Чехи занимали Самару. Забежал я на квартиру, снял шинель, патронташ, винтовку, одел штатское пальто, взял револьвер и пошел на Волгу к пристаням. Пришел к дачной пристани — парохода нет, только обывательская публика, состоящая из торговцев, — все хорошо знают меня, — гогочет от радости. Вижу — дело плохо, нужно удирать, а то контрреволюционная толпа убьет. Иду по берегу к лесопильным пристаням — на перевоз. Там уже чехи, вижу кое-где своих, но они в таком же положении, как и я.
Вышел на Воскресенскую площадь, здесь меня и выдали чехам какие-то приказчики лесных пристаней. Это было около 7–8 часов утра 8 июня 1918 года.
На площади была огромная толпа антисоветски настроенной обывательщины.
— Давайте его нам, мы сами с ним расправимся! — кричали из толпы. Ко мне потянулись десятки рук. Но чехи, обезоружив меня, не отдали толпе, а ждали распоряжения от своего офицера, стоящего недалеко.
Толпа увеличивалась. Выкрикивают мою фамилию, требуют моей крови. Передние бьют меня в спину, в бока, по голове.
Однако конвой выводит меня из толпы, подводит к чешскому офицеру. Офицер взял мой револьвер, осмотрел его. «Ну, — думаю, — моим же револьвером и убьет меня»… Но офицер приказал двум чехам отвести меня на станцию к Чечеку.
Дорогой до станции нет-нет да кто-нибудь из сопровождающей меня толпы ударит сзади в голову или спину кулаком или палкой. Один раз я получил сильный удар камнем.
На станции толпа еще больше. Толпу прошли, но мне очень изрядно попало.
На станции Чечека не оказалось, он у моста. Повели туда. На Панском переезде огромная толпа. Увидали меня и громадной волной с ругательствами направились мне навстречу и стали бить палками и кулаками. Я бросился бежать вперед к недалеко стоящей группе чехов, моя стража за мной.

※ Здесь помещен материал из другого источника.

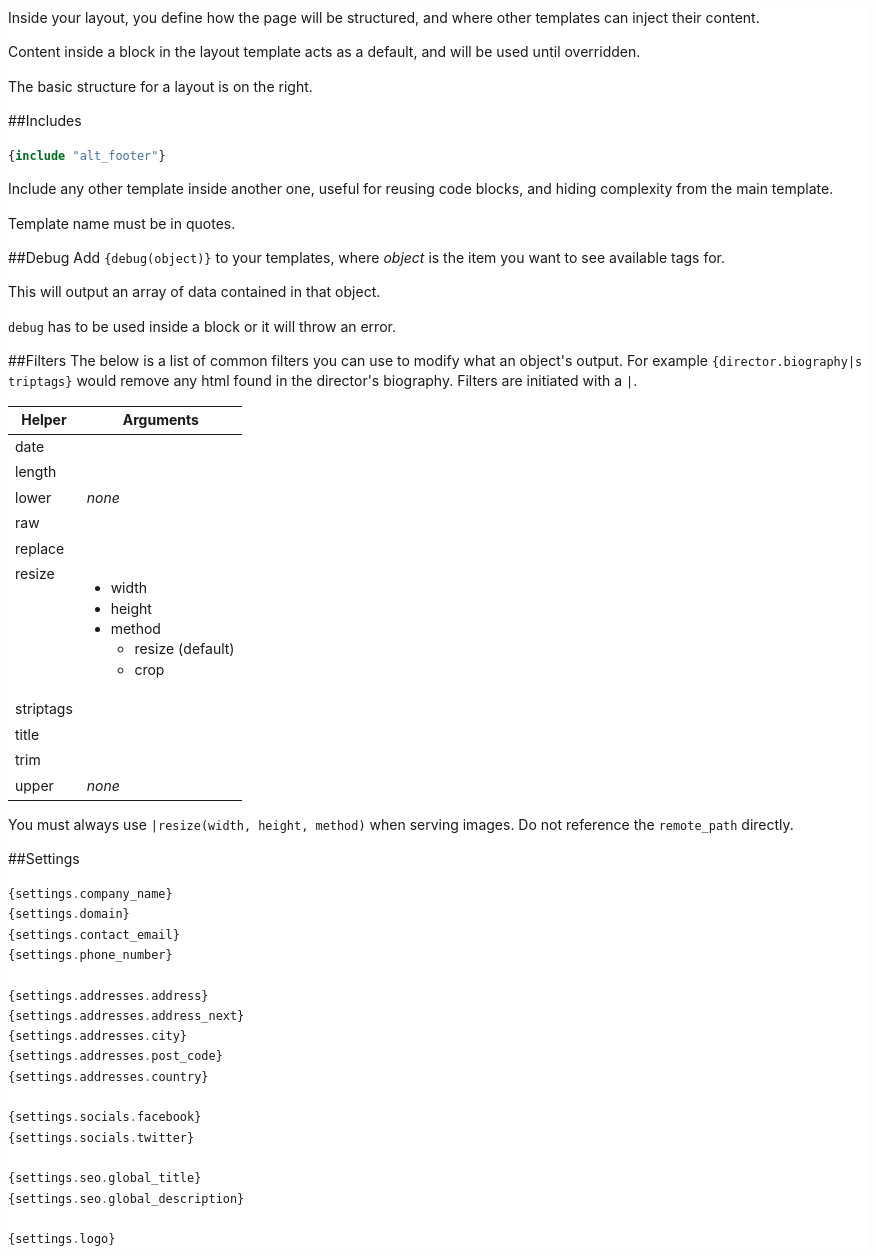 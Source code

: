 Inside your layout, you define how the page will be structured, and where other templates can inject their content.

Content inside a block in the layout template acts as a default, and will be used until overridden.

The basic structure for a layout is on the right.

##Includes

```php
{include "alt_footer"}
```
Include any other template inside another one, useful for reusing code blocks, and hiding complexity from the main template.

Template name must be in quotes.

##Debug
Add `{debug(object)}` to your templates, where _object_ is the item you want to see available tags for.

This will output an array of data contained in that object.

<aside class="notice"><code>debug</code> has to be used inside a block or it will throw an error.</aside>

##Filters
The below is a list of common filters you can use to modify what an object's output. For example `{director.biography|striptags}` would remove any html found in the director's biography. Filters are initiated with a `|`.

Helper | Arguments
--- | ---
date |
length |
lower | _none_
raw |
replace |
resize | <ul><li>width</li><li>height</li><li>method<ul><li>resize (default)</li><li>crop</li></ul></li></ul>
striptags |
title |
trim |
upper | _none_

<aside class="notice">You must always use <code>|resize(width, height, method)</code> when serving images. Do not reference the <code>remote_path</code> directly.</aside>

##Settings

```php
{settings.company_name}
{settings.domain}
{settings.contact_email}
{settings.phone_number}

{settings.addresses.address}
{settings.addresses.address_next}
{settings.addresses.city}
{settings.addresses.post_code}
{settings.addresses.country}

{settings.socials.facebook}
{settings.socials.twitter}

{settings.seo.global_title}
{settings.seo.global_description}

{settings.logo}
```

Толпа отстала. Меня направили на станцию Кряж. Пошли через мост, на той стороне моста вижу под откосами массу трупов наших товарищей.
Навстречу идут чехи, кричат: «комиссар», «комиссар». Говорят моей страже: «Крык его». Но «крык» не сделали.

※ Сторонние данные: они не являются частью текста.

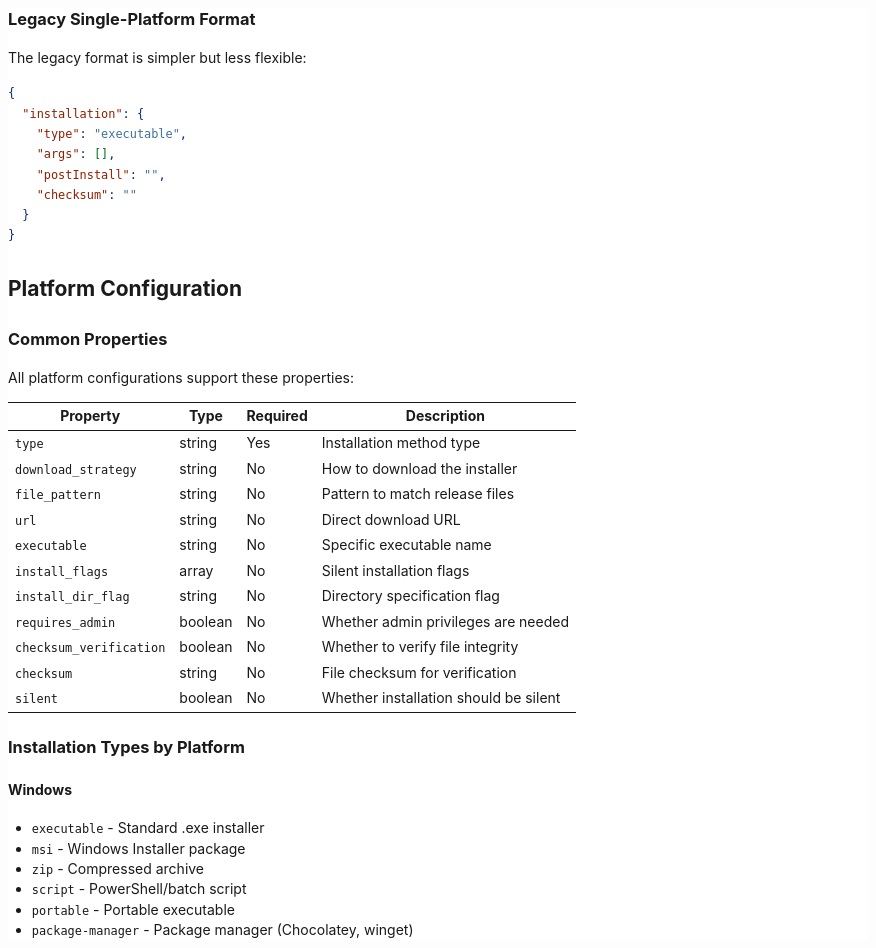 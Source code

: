 ### Legacy Single-Platform Format

The legacy format is simpler but less flexible:

```json
{
  "installation": {
    "type": "executable",
    "args": [],
    "postInstall": "",
    "checksum": ""
  }
}
```

## Platform Configuration

### Common Properties

All platform configurations support these properties:

| Property | Type | Required | Description |
|----------|------|----------|-------------|
| `type` | string | Yes | Installation method type |
| `download_strategy` | string | No | How to download the installer |
| `file_pattern` | string | No | Pattern to match release files |
| `url` | string | No | Direct download URL |
| `executable` | string | No | Specific executable name |
| `install_flags` | array | No | Silent installation flags |
| `install_dir_flag` | string | No | Directory specification flag |
| `requires_admin` | boolean | No | Whether admin privileges are needed |
| `checksum_verification` | boolean | No | Whether to verify file integrity |
| `checksum` | string | No | File checksum for verification |
| `silent` | boolean | No | Whether installation should be silent |

### Installation Types by Platform

#### Windows
- `executable` - Standard .exe installer
- `msi` - Windows Installer package
- `zip` - Compressed archive
- `script` - PowerShell/batch script
- `portable` - Portable executable
- `package-manager` - Package manager (Chocolatey, winget)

Шел тихо, ибо у меня все страшно болело и я сильно ослаб. На Кряж пришел около 12 часов дня, там уже был т. Масленников и много других советских работников, захваченных в плен. Нас заперли в небольшую комнату, но затем скоро отперли, ибо идущие в Самару чехи заходили посмотреть на нас, как на какую-то редкость, и каждый из них считал своим долгом ткнуть или в зубы или в бок, а некоторые принимались за нас весьма основательно. К вечеру мы едва держались на ногах.

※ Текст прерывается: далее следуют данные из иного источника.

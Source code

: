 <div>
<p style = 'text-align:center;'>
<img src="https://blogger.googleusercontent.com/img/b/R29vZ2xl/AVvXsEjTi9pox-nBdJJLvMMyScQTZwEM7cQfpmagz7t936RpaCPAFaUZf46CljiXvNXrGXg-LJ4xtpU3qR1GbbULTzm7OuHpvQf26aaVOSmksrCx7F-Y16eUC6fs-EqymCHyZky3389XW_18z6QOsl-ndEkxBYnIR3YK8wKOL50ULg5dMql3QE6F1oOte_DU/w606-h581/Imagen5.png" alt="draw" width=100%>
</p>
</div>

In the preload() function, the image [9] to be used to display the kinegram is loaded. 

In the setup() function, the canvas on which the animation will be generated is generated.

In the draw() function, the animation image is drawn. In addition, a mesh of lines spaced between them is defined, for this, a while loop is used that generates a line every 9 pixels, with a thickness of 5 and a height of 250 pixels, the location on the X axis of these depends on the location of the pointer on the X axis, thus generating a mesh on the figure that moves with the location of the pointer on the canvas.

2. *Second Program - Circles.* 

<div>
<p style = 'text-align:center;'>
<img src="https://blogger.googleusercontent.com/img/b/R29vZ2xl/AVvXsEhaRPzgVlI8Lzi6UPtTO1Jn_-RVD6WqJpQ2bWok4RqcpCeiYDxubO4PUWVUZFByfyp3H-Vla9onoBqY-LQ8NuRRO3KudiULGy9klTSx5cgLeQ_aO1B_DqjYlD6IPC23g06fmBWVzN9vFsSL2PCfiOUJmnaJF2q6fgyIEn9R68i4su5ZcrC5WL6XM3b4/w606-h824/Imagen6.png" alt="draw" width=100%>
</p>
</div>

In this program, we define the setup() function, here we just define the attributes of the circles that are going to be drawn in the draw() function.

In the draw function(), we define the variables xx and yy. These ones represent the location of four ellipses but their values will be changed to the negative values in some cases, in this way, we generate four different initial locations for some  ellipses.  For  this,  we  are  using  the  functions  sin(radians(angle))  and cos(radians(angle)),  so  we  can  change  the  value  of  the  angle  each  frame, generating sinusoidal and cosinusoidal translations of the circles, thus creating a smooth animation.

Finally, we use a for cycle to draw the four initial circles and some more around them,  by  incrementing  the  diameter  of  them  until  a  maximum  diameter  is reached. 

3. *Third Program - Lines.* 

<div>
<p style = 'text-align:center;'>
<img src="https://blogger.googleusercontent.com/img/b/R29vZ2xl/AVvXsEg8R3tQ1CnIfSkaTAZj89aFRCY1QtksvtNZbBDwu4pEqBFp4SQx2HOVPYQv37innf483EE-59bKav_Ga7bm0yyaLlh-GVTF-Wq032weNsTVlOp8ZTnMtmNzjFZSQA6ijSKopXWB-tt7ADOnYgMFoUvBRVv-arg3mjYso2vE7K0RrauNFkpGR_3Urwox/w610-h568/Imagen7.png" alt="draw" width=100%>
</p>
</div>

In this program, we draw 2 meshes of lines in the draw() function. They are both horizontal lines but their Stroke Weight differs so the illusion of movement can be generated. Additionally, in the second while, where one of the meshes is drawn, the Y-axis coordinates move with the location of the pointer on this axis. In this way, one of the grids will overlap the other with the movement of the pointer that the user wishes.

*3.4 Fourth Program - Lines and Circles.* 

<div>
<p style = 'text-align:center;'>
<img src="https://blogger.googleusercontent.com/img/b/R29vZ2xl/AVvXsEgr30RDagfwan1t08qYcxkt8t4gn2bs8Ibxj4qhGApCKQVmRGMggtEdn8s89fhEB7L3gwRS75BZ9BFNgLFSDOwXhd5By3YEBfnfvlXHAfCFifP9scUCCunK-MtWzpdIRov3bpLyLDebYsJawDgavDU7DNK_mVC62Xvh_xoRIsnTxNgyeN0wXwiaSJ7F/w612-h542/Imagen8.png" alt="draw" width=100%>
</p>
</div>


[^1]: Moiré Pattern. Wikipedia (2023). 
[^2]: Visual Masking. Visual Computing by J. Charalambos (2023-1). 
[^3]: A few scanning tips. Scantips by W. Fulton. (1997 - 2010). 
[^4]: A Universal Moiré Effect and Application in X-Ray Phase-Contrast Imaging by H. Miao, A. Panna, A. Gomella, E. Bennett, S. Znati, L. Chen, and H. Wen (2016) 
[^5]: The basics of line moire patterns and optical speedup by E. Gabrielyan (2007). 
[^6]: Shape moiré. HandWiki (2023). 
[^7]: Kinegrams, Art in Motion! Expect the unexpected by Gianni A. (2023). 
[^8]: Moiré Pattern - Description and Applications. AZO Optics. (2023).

Через два дня нас перевели на станцию Самара и объявили, что мы являемся заложниками. Уже в Самаре к нам присоединили т. Вавилова — бывшего комиссара Самаро-Златоустовской железной дороги.
Примерно через неделю нас посадили в арестантский вагон и повезли в Сибирь. Перед отправкой поезда одного пензенского товарища увели и он больше не вернулся.
В Кинеле стояли трое суток. Здесь еще одного из товарищей — сызранца — ночью заковали в кандалы, больше он уже не приходил. Потом мы узнали, что уведенных товарищей расстреляли.
Дорогой в наш вагон приводили много арестованных, но затем уводили. Наша стража давала нам понять, что этих арестованных уводили на расстрел.
Таких товарищей было много. Помню — были приведены Три чеха. Их сильна истязали, вьпытывали об их единомышленниках-большевиках. Их вскоре расстреляли.
В Омск нас привезли в июле и держали сначала в вагоне. Мы добились разрешения ходить в сопровождении конвоя на Иртыш купаться. Установили связь с товарищами на воле, просили организовать побег. Разработали план побега во время купания. Масленников и Козлов неделю учились плавать, ибо для побега нужно было переплыть Иртыш. Уговорились на определенный день, но нас за день до этого перевели в лагерь и уже купаться не пускали.
Через некоторое время, днем, во время приема посетителей, я ушел из лагеря по принесенному пропуску. А через два дня после моего ухода организовали побег Масленникова, Вавилова и Латыша.